High sec is so often overlooked that it's easy for evil to hide in plain sight.

The moment I dropped out of warp, I almost smashed into the wreckage. What I saw was closer to a ruin than a station. The spars and cross-beams stuck out into the void like clutching fingers. Charring on what remained of the pressure hull indicated the use of heavy ordinance. And the half-effaced marking of the Angel Cartel showed up on closer inspection.

Anyone who's traveled in New Eden for even a little while known about the criminals and slavers calling themselves angels. If ever any name could be classed as a sick joke. I'd heard rumors about the flesh pits, the experiments, the rape gangs and organ jackers. Small wonder the Republic wants them wiped out. 

The distress signal was coming in loud and clear now. As I surveyed the wreckage and brought my deep scan suite online, I felt my vital signs spike as I heard the words. They were faint but clear, with a refined accent, albeit punctuated by wracking coughs.

"To any ships who can hear my voice. This is Finn Sumaldir of the Republic Justice Department Tribunal, Ingunn Five. This is an emergency distress signal from Belial Station. Location unknown. My mission to free the slaves here has failed. Most of us are dead. Cartel left us to die. Capsuleer arrived in-system. Attacked station. Defenses and life support all but destroyed. We who remain... running out of oxygen and water.
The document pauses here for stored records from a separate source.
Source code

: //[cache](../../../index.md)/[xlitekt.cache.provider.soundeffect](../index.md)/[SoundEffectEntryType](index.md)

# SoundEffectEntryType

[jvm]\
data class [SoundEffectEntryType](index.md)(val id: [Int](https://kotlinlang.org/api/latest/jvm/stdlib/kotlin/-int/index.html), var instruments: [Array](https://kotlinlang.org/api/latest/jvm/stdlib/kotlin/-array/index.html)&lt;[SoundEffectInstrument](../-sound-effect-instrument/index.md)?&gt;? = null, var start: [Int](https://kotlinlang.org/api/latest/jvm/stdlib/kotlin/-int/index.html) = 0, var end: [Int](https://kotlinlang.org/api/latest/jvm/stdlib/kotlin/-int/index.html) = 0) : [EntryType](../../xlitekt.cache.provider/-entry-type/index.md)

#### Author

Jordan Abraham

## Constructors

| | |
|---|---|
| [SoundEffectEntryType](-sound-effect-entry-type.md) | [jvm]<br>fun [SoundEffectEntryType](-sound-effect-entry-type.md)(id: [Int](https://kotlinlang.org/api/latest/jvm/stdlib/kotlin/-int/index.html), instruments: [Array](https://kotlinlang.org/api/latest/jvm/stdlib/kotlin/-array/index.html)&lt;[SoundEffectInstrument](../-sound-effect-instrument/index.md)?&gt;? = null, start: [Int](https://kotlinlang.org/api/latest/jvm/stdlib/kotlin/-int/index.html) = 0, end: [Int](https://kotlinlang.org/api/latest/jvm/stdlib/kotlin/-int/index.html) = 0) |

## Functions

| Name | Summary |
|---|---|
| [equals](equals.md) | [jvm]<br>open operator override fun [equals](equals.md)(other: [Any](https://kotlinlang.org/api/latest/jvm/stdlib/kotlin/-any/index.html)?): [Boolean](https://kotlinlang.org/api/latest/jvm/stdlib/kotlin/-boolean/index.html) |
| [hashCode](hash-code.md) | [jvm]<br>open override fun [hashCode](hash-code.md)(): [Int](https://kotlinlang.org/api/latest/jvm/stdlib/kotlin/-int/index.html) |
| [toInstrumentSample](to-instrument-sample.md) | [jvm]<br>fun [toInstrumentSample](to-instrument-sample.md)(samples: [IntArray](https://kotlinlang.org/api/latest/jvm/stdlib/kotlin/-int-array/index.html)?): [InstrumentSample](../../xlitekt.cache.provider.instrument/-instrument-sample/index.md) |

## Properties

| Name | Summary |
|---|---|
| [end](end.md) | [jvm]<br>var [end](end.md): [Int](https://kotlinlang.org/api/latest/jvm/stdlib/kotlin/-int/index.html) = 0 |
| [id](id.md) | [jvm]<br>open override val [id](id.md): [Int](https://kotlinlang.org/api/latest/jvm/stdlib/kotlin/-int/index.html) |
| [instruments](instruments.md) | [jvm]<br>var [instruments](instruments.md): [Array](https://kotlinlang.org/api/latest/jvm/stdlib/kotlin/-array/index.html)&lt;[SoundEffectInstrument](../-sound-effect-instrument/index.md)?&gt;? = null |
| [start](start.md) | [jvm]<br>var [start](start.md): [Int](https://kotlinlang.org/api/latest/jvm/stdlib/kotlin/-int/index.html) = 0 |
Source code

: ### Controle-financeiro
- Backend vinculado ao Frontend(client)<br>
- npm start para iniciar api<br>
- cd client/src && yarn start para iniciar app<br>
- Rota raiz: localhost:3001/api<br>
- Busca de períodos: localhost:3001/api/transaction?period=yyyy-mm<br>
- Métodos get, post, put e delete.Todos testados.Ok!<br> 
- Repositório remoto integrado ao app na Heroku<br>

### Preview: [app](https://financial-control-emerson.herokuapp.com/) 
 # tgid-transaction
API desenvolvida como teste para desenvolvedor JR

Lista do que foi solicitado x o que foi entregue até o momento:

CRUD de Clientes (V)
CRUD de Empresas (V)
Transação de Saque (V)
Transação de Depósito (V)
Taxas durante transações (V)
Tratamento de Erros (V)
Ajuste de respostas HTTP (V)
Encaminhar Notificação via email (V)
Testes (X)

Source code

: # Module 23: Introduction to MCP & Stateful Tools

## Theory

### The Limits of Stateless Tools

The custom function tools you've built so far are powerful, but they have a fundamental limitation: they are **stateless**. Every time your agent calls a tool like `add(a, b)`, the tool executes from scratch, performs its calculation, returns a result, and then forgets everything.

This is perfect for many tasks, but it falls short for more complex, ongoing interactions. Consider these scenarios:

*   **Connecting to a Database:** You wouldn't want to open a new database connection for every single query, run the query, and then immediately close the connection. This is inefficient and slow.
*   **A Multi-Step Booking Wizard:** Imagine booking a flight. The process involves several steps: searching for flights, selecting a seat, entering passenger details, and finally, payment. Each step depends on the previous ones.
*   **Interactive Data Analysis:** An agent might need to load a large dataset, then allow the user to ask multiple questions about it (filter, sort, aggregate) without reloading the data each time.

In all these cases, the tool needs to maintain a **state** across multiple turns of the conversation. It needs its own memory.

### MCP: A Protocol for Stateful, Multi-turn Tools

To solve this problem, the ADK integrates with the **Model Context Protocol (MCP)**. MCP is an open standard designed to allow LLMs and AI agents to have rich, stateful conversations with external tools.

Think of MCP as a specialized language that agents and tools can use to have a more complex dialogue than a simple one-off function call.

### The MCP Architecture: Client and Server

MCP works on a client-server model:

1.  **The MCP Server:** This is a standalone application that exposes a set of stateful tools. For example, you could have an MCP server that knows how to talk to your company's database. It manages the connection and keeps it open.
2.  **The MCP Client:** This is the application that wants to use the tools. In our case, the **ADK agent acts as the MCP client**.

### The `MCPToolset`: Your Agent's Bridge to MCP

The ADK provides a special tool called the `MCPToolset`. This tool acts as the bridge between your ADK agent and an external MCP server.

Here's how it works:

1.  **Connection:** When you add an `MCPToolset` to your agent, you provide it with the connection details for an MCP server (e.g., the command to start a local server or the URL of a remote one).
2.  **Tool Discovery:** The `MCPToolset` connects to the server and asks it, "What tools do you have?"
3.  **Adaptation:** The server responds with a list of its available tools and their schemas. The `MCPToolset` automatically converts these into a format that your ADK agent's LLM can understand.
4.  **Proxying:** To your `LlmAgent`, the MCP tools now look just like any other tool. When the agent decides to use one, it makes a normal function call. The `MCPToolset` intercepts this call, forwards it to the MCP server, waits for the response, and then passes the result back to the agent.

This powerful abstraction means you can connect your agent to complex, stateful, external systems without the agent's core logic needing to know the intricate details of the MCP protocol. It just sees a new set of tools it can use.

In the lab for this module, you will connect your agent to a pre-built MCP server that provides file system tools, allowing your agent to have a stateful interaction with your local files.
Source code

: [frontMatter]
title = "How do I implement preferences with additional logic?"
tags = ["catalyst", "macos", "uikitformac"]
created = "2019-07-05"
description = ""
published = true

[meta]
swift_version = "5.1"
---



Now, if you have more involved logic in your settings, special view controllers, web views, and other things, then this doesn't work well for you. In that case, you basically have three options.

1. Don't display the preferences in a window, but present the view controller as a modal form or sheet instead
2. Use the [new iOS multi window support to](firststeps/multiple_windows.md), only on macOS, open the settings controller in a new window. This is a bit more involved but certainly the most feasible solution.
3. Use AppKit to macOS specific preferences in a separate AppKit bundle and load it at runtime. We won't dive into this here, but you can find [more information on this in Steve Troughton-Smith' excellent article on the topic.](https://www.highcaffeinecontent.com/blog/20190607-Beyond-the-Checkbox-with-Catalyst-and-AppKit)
I've locked the last two survivors in... last habitable module. Not enough resources... for three. If you can hear me... do what I couldn't... save some lives. Message... repeats..."

They say we capsuleers have no souls, that we gave our souls in exchange for endless bodies. 
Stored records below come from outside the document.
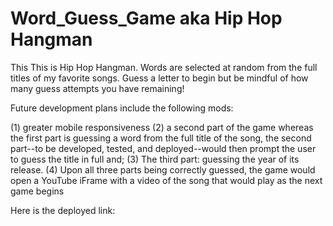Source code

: # Word_Guess_Game aka Hip Hop Hangman

This This is Hip Hop Hangman. 
Words are selected at random from the full titles of my favorite songs. 
Guess a letter to begin but be mindful of how many guess attempts you have remaining!

Future development plans include the following mods:

(1) greater mobile responsiveness
(2) a second part of the game whereas the first part is guessing a word from the full title of the song, the second part--to be developed, tested, and deployed--would then prompt the user to guess the title in full and;
(3) The third part: guessing the year of its release. 
(4) Upon all three parts being correctly guessed, the game would open a YouTube iFrame with a video of the song that would play as the next game begins

Here is the deployed link:


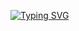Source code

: 
[![Typing SVG](https://readme-typing-svg.demolab.com?font=Indie+Flower&weight=800&size=30&pause=1000&center=true&vCenter=true&width=435&lines=Hi+there!+I'm+miguelfdez03;Welcome+to+my+Github)](https://git.io/typing-svg)
<!--
**miguelfdez03/miguelfdez03** is a ✨ _special_ ✨ repository because its `README.md` (this file) appears on your GitHub profile.

Here are some ideas to get you started:

- 🔭 I’m currently working on ...
- 🌱 I’m currently learning ...
- 👯 I’m looking to collaborate on ...
- 🤔 I’m looking for help with ...
- 💬 Ask me about ...
- 📫 How to reach me: ...
- 😄 Pronouns: ...
- ⚡ Fun fact: ...
-->

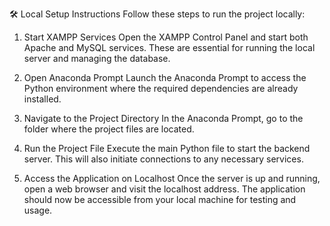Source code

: 🛠️ Local Setup Instructions
Follow these steps to run the project locally:

1. Start XAMPP Services
Open the XAMPP Control Panel and start both Apache and MySQL services. These are essential for running the local server and managing the database.

2. Open Anaconda Prompt
Launch the Anaconda Prompt to access the Python environment where the required dependencies are already installed.

3. Navigate to the Project Directory
In the Anaconda Prompt, go to the folder where the project files are located.

4. Run the Project File
Execute the main Python file to start the backend server. This will also initiate connections to any necessary services.

5. Access the Application on Localhost
Once the server is up and running, open a web browser and visit the localhost address. The application should now be accessible from your local machine for testing and usage.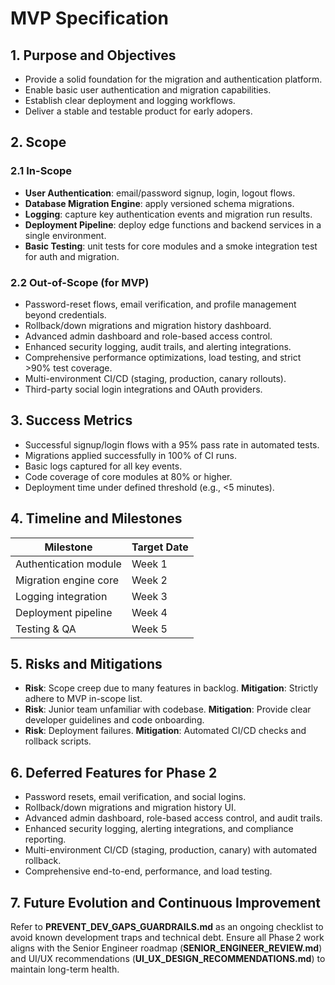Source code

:  # MVP Specification

 ## 1. Purpose and Objectives
 - Provide a solid foundation for the migration and authentication platform.
 - Enable basic user authentication and migration capabilities.
 - Establish clear deployment and logging workflows.
 - Deliver a stable and testable product for early adopers.

 ## 2. Scope
 ### 2.1 In-Scope
- **User Authentication**: email/password signup, login, logout flows.
- **Database Migration Engine**: apply versioned schema migrations.
- **Logging**: capture key authentication events and migration run results.
- **Deployment Pipeline**: deploy edge functions and backend services in a single environment.
- **Basic Testing**: unit tests for core modules and a smoke integration test for auth and migration.

 ### 2.2 Out-of-Scope (for MVP)
- Password-reset flows, email verification, and profile management beyond credentials.
- Rollback/down migrations and migration history dashboard.
- Advanced admin dashboard and role-based access control.
- Enhanced security logging, audit trails, and alerting integrations.
- Comprehensive performance optimizations, load testing, and strict >90% test coverage.
- Multi-environment CI/CD (staging, production, canary rollouts).
- Third-party social login integrations and OAuth providers.

 ## 3. Success Metrics
- Successful signup/login flows with a 95% pass rate in automated tests.
- Migrations applied successfully in 100% of CI runs.
- Basic logs captured for all key events.
- Code coverage of core modules at 80% or higher.
- Deployment time under defined threshold (e.g., <5 minutes).

 ## 4. Timeline and Milestones
 | Milestone                     | Target Date    |
 |-------------------------------|----------------|
 | Authentication module         | Week 1         |
 | Migration engine core         | Week 2         |
 | Logging integration           | Week 3         |
 | Deployment pipeline           | Week 4         |
 | Testing & QA                  | Week 5         |

 ## 5. Risks and Mitigations
 - **Risk**: Scope creep due to many features in backlog.
   **Mitigation**: Strictly adhere to MVP in-scope list.
 - **Risk**: Junior team unfamiliar with codebase.
   **Mitigation**: Provide clear developer guidelines and code onboarding.
 - **Risk**: Deployment failures.
   **Mitigation**: Automated CI/CD checks and rollback scripts.

## 6. Deferred Features for Phase 2
- Password resets, email verification, and social logins.
- Rollback/down migrations and migration history UI.
- Advanced admin dashboard, role-based access control, and audit trails.
- Enhanced security logging, alerting integrations, and compliance reporting.
- Multi-environment CI/CD (staging, production, canary) with automated rollback.
- Comprehensive end-to-end, performance, and load testing.

## 7. Future Evolution and Continuous Improvement
Refer to **PREVENT_DEV_GAPS_GUARDRAILS.md** as an ongoing checklist to avoid known development traps and technical debt. Ensure all Phase 2 work aligns with the Senior Engineer roadmap (**SENIOR_ENGINEER_REVIEW.md**) and UI/UX recommendations (**UI_UX_DESIGN_RECOMMENDATIONS.md**) to maintain long-term health.
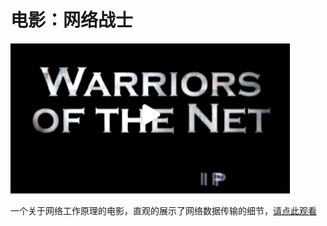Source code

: # 电影：网络战士

![](images/20221231222425.png)  

一个关于网络工作原理的电影，直观的展示了网络数据传输的细节，[请点此观看](https://video.weibo.com/show?fid=1034:b197a1556940caf6a3d4d430991fece5)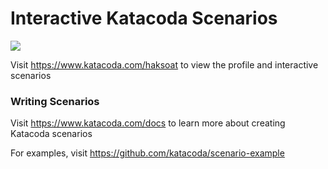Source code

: # Interactive Katacoda Scenarios

[![](http://shields.katacoda.com/katacoda/haksoat/count.svg)](https://www.katacoda.com/haksoat "Get your profile on Katacoda.com")

Visit https://www.katacoda.com/haksoat to view the profile and interactive scenarios

### Writing Scenarios
Visit https://www.katacoda.com/docs to learn more about creating Katacoda scenarios

For examples, visit https://github.com/katacoda/scenario-example
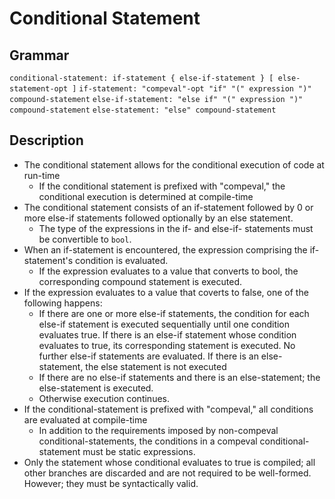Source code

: # Conditional Statement 
## Grammar
`conditional-statement: if-statement { else-if-statement } [ else-statement-opt ]`
`if-statement: "compeval"-opt "if" "(" expression ")" compound-statement`
`else-if-statement: "else if" "(" expression ")" compound-statement`
`else-statement: "else" compound-statement`

## Description 
* The conditional statement allows for the conditional execution of code at run-time 
    * If the conditional statement is prefixed with "compeval," the conditional execution is determined at compile-time 
* The conditional statement consists of an if-statement followed by 0 or more else-if statements followed optionally by an else 
  statement.
    * The type of the expressions in the if- and else-if- statements must be convertible to `bool`.
* When an if-statement is encountered, the expression comprising the if-statement's condition is evaluated. 
    * If the expression evaluates to a value that converts to bool, the corresponding compound statement is executed.
* If the expression evaluates to a value that coverts to false, one of the following happens:
    * If there are one or more else-if statements, the condition for each else-if statement is executed sequentially until 
      one condition evaluates true. If there is an else-if statement whose condition evaluates to true, its corresponding 
      statement is executed. No further else-if statements are evaluated. If there is an else-statement, the else statement is 
      not executed
    * If there are no else-if statements and there is an else-statement; the else-statement is executed. 
    * Otherwise execution continues. 
* If the conditional-statement is prefixed with "compeval," all conditions are evaluated at compile-time 
    * In addition to the requirements imposed by non-compeval conditional-statements, the conditions in a compeval conditional-statement must be static expressions.
* Only the statement whose conditional evaluates to true is compiled; all other branches are discarded and are not required 
  to be well-formed. However; they must be syntactically valid.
I hope I proved them wrong that day. I'd never worked so hard to scan down debris. Images of botched hacks and explosive countermeasures flashed like waking nightmares through my brain. Images of bodies, silent and accusing, floating past my ship...

I was done. Cargo secured. I got the hell out of there before the cartel decided to finish the job, eliminating all traces of their murderous work.
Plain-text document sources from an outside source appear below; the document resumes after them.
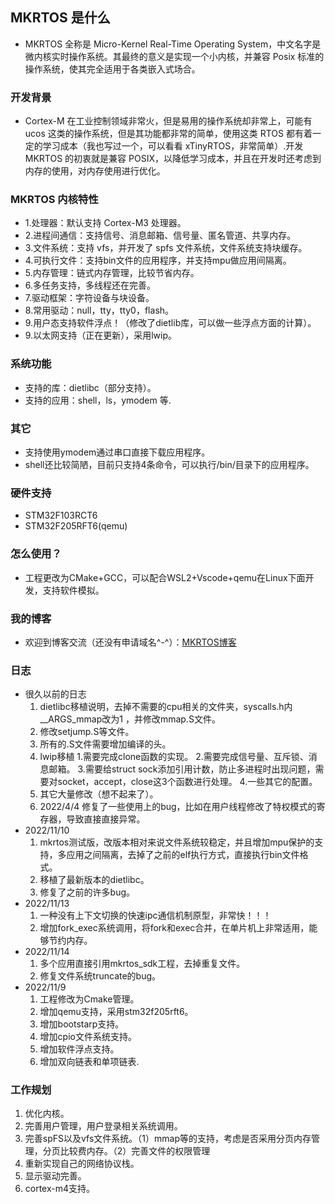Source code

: ## MKRTOS 是什么

- MKRTOS 全称是 Micro-Kernel Real-Time Operating System，中文名字是微内核实时操作系统。其最终的意义是实现一个小内核，并兼容 Posix 标准的操作系统，使其完全适用于各类嵌入式场合。

### 开发背景

- Cortex-M 在工业控制领域非常火，但是易用的操作系统却非常上，可能有 ucos 这类的操作系统，但是其功能都非常的简单，使用这类 RTOS 都有着一定的学习成本（我也写过一个，可以看看 xTinyRTOS，非常简单）.开发 MKRTOS 的初衷就是兼容 POSIX，以降低学习成本，并且在开发时还考虑到内存的使用，对内存使用进行优化。

### MKRTOS 内核特性

- 1.处理器：默认支持 Cortex-M3 处理器。
- 2.进程间通信：支持信号、消息邮箱、信号量、匿名管道、共享内存。
- 3.文件系统：支持 vfs，并开发了 spfs 文件系统，文件系统支持块缓存。
- 4.可执行文件：支持bin文件的应用程序，并支持mpu做应用间隔离。
- 5.内存管理：链式内存管理，比较节省内存。
- 6.多任务支持，多线程还在完善。 
- 7.驱动框架：字符设备与块设备。
- 8.常用驱动：null，tty，tty0，flash。
- 9.用户态支持软件浮点！（修改了dietlib库，可以做一些浮点方面的计算）。
- 9.以太网支持（正在更新），采用lwip。

### 系统功能

- 支持的库：dietlibc（部分支持）。
- 支持的应用：shell，ls，ymodem 等.
### 其它
- 支持使用ymodem通过串口直接下载应用程序。
- shell还比较简陋，目前只支持4条命令，可以执行/bin/目录下的应用程序。
### 硬件支持
- STM32F103RCT6
- STM32F205RFT6(qemu)

### 怎么使用？

- 工程更改为CMake+GCC，可以配合WSL2+Vscode+qemu在Linux下面开发，支持软件模拟。

### 我的博客

- 欢迎到博客交流（还没有申请域名^-^）：[MKRTOS博客](http://124.222.90.143/)

### 日志
* 很久以前的日志
  1. dietlibc移植说明，去掉不需要的cpu相关的文件夹，syscalls.h内__ARGS_mmap改为1 ，并修改mmap.S文件。
  2. 修改setjump.S等文件。
  3. 所有的.S文件需要增加编译的头。
  4. lwip移植
      1.需要完成clone函数的实现。
      2.需要完成信号量、互斥锁、消息邮箱。
      3.需要给struct sock添加引用计数，防止多进程时出现问题，需要对socket，accept，close这3个函数进行处理。
      4.一些其它的配置。
  5. 其它大量修改（想不起来了）。
  6. 2022/4/4 修复了一些使用上的bug，比如在用户线程修改了特权模式的寄存器，导致直接直接异常。
* 2022/11/10
  1. mkrtos测试版，改版本相对来说文件系统较稳定，并且增加mpu保护的支持，多应用之间隔离，去掉了之前的elf执行方式，直接执行bin文件格式。
  2. 移植了最新版本的dietlibc。
  3. 修复了之前的许多bug。
* 2022/11/13
  1. 一种没有上下文切换的快速ipc通信机制原型，非常快！！！
  2. 增加fork_exec系统调用，将fork和exec合并，在单片机上非常适用，能够节约内存。
* 2022/11/14
  1. 多个应用直接引用mkrtos_sdk工程，去掉重复文件。
  2. 修复文件系统truncate的bug。
* 2022/11/9
  1. 工程修改为Cmake管理。
  2. 增加qemu支持，采用stm32f205rft6。
  3. 增加bootstarp支持。
  4. 增加cpio文件系统支持。
  5. 增加软件浮点支持。
  6. 增加双向链表和单项链表.
### 工作规划
1. 优化内核。
2. 完善用户管理，用户登录相关系统调用。
3. 完善spFS以及vfs文件系统。（1）mmap等的支持，考虑是否采用分页内存管理，分页比较费内存。（2）完善文件的权限管理
4. 重新实现自己的网络协议栈。
5. 显示驱动完善。
7. cortex-m4支持。
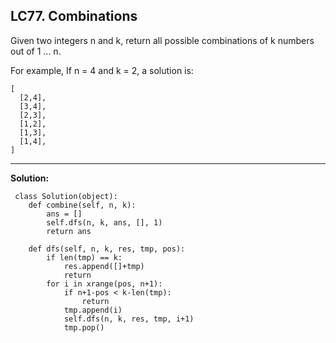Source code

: ## LC77. Combinations

Given two integers n and k, return all possible combinations of k numbers out of 1 ... n.

For example,
If n = 4 and k = 2, a solution is:

    [
      [2,4],
      [3,4],
      [2,3],
      [1,2],
      [1,3],
      [1,4],
    ]
    
 ---
 **Solution:**
 
     class Solution(object):
        def combine(self, n, k):
            ans = []
            self.dfs(n, k, ans, [], 1)
            return ans

        def dfs(self, n, k, res, tmp, pos):
            if len(tmp) == k:
                res.append([]+tmp)
                return
            for i in xrange(pos, n+1):
                if n+1-pos < k-len(tmp):
                    return
                tmp.append(i)
                self.dfs(n, k, res, tmp, i+1)
                tmp.pop()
When I'd docked at the nearest Republic station, I did something I don't normally do. I disembarked from my capsule and spoke to my cargo. They were a Brutor woman and her son. Her name was Menandi, and she was the loveliest woman I'd ever seen, covered with grease and half starved though she was. Her eyes were a clear green and she held her son against her with all the fierceness of a wolf. Something in the back of my augmented mind reacted instinctively: a feeling of pseudo deja vu that was not quite a memory.

At first, she didn't know I was the one who rescued her. But those gimlet eyes seemed to see right into my soul. 

I honestly can't remember ever being hugged. Not until that day. "So shines a good deed in a weary world," she said.

"That sounds like a quotation," I replied.

"Ancient family motto." Those eyes were mesmerizing.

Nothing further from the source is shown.